En 1929 à 48 ans, un âge bien avancé à l'époque, le départ d'un père de déjà 9 enfants aurait laissé davantage de traces dans la mémoire de ses descendants. Aurait-il laissé sa femme face à une aussi lourde charge familiale? Et peut-on imaginer qu'il n'aurait pas tout fait en 1929 pour ne pas retourner dans un pays où l’antisémitisme s'était encore exacerbé depuis la fin de la première guerre mondiale ?

Samuel a embarqué à Hambourg sur un bateau nommé Patricia pour arriver à Ellis Island en novembre 1907, une période de crise économique qui devait se prolonger jusqu'à l'été 1908.

Il voulait probablement rejoindre ses sœurs, Rywka et Shindla, parties en Amérique au début de ce siècle. Et peut-être que son jeune frère Leizer et l'ainé Yankel projetaient-ils également de les rejoindre mais leur destinée reste encore inconnue?

Si la vie pour les deux sœurs n'a pas été aussi idyllique qu'elles l'espéraient, elle leur aura du moins été épargnée.

L'échec de son installation au pays de la liberté et son retour obligé vers la Galicie, aura probablement constitué une rude et amère épreuve. Réduit à la misère dans un pays en crise et ne trouvant aucune issue favorable pour s'en sortir, il avait préféré retourner dans son shtetl de misère.

Son retour avait été possible jusqu'à Vienne où il fut accueilli par sa belle-famille et il n'aurait pu poursuivre sa route jusque chez lui sans l'aide financière envoyée par son épouse. Ce « ratage » allait prendre des tonalités d'autant plus dramatiques que réussir sa vie aux États-Unis aurait pu sauver des années plus tard une bonne partie de la famille de la destruction barbare programmée par les nazis.

Un rappel à l'histoire aura éclairé la part de mystère concernant la nationalité hongroise qu'il déclare à son arrivée à Ellis Island. https://www.britannica.com/place/Austria-Hungary (lien envoyé par mon cousin Benjamin avec qui nous rassemblons péniblement les souvenirs!)

L'empire Austro-Hongrois ou « monarchie danubienne » a existé jusqu'en 1918, la Galicie où vivaient Samuel et sa famille faisait partie de cet empire à l'époque du voyage en 1907 donc rien de surprenant à ce qu'il soit déclaré juif hongrois à l'arrivée. 

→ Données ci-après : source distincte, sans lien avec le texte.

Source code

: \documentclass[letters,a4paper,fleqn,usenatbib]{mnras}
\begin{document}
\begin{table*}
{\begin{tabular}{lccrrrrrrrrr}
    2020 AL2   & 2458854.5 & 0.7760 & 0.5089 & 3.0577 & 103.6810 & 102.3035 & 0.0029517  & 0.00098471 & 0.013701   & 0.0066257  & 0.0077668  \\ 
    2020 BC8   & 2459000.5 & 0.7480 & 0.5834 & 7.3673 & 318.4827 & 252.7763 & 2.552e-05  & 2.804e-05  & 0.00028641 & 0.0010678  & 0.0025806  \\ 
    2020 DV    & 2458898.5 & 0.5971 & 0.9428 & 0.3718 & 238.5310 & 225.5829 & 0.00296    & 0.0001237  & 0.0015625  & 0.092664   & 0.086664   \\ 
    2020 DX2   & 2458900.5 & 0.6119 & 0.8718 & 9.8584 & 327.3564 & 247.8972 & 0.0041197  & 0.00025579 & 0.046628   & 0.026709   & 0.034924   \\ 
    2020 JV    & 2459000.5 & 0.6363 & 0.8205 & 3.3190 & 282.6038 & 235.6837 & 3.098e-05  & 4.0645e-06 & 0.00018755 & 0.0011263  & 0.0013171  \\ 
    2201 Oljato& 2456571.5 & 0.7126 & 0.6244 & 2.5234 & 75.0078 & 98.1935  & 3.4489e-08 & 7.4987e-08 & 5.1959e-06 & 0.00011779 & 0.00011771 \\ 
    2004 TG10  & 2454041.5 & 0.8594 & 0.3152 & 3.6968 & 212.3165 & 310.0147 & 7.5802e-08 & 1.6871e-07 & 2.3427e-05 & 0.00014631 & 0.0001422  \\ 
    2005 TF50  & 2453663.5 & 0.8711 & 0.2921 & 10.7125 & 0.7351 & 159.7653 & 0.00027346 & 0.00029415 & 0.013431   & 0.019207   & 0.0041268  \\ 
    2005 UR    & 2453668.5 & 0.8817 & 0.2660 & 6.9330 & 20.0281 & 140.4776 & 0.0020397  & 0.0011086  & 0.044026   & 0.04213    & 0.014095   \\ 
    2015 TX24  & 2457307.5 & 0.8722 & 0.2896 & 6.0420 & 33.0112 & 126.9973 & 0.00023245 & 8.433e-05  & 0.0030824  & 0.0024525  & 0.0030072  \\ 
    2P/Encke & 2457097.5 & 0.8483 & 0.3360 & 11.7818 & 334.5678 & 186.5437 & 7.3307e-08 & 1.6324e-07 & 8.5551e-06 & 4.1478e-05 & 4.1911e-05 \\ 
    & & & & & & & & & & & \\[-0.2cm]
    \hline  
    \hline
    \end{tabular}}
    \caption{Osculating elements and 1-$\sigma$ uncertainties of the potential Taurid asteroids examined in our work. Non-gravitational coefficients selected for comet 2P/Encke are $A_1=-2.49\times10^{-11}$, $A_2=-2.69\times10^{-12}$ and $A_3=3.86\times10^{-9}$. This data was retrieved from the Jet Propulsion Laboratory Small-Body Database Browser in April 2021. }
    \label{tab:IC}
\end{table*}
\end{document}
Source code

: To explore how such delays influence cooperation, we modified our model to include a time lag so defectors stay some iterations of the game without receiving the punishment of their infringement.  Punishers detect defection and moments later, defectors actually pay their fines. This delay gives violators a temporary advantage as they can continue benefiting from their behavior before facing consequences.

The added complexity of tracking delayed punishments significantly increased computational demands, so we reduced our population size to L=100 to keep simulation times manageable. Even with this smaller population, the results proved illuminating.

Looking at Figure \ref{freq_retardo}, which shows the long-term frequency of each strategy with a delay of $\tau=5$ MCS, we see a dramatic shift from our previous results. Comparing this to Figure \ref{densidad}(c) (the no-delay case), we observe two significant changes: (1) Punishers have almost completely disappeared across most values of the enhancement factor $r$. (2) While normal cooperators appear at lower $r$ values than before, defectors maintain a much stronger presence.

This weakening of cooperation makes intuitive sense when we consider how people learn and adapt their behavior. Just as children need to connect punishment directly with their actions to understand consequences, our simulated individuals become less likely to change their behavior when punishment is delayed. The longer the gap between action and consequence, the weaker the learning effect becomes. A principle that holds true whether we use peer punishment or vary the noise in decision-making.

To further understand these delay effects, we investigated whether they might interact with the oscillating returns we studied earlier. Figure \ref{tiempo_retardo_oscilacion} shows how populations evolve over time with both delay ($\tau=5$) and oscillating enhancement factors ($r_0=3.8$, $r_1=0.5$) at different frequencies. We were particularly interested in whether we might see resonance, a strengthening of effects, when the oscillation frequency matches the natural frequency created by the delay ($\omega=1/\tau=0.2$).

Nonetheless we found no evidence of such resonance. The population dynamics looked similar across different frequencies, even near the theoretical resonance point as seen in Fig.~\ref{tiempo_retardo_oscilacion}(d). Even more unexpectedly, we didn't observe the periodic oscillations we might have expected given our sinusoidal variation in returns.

Seule la ville de Kapas indiquée m'intrigue car je n'en avais jamais entendu parler jusqu'à la lecture du document. Peut-être une partie de sa famille s'y était-elle installée et qu'il souhaitait la voir avant le grand départ...ou peut-être tout simplement le préposé à l'accueil des réfugiés sur le sol américain aura-t-il mal noté ou interprété ce que lui disait cet étranger dans une langue dont il ne comprenait pas le moindre mot?

Combien de temps est-il resté à New-York, chez qui était-il hébergé, quel a été son activité? Toutes ces questions trouveront-elle un jour une réponse?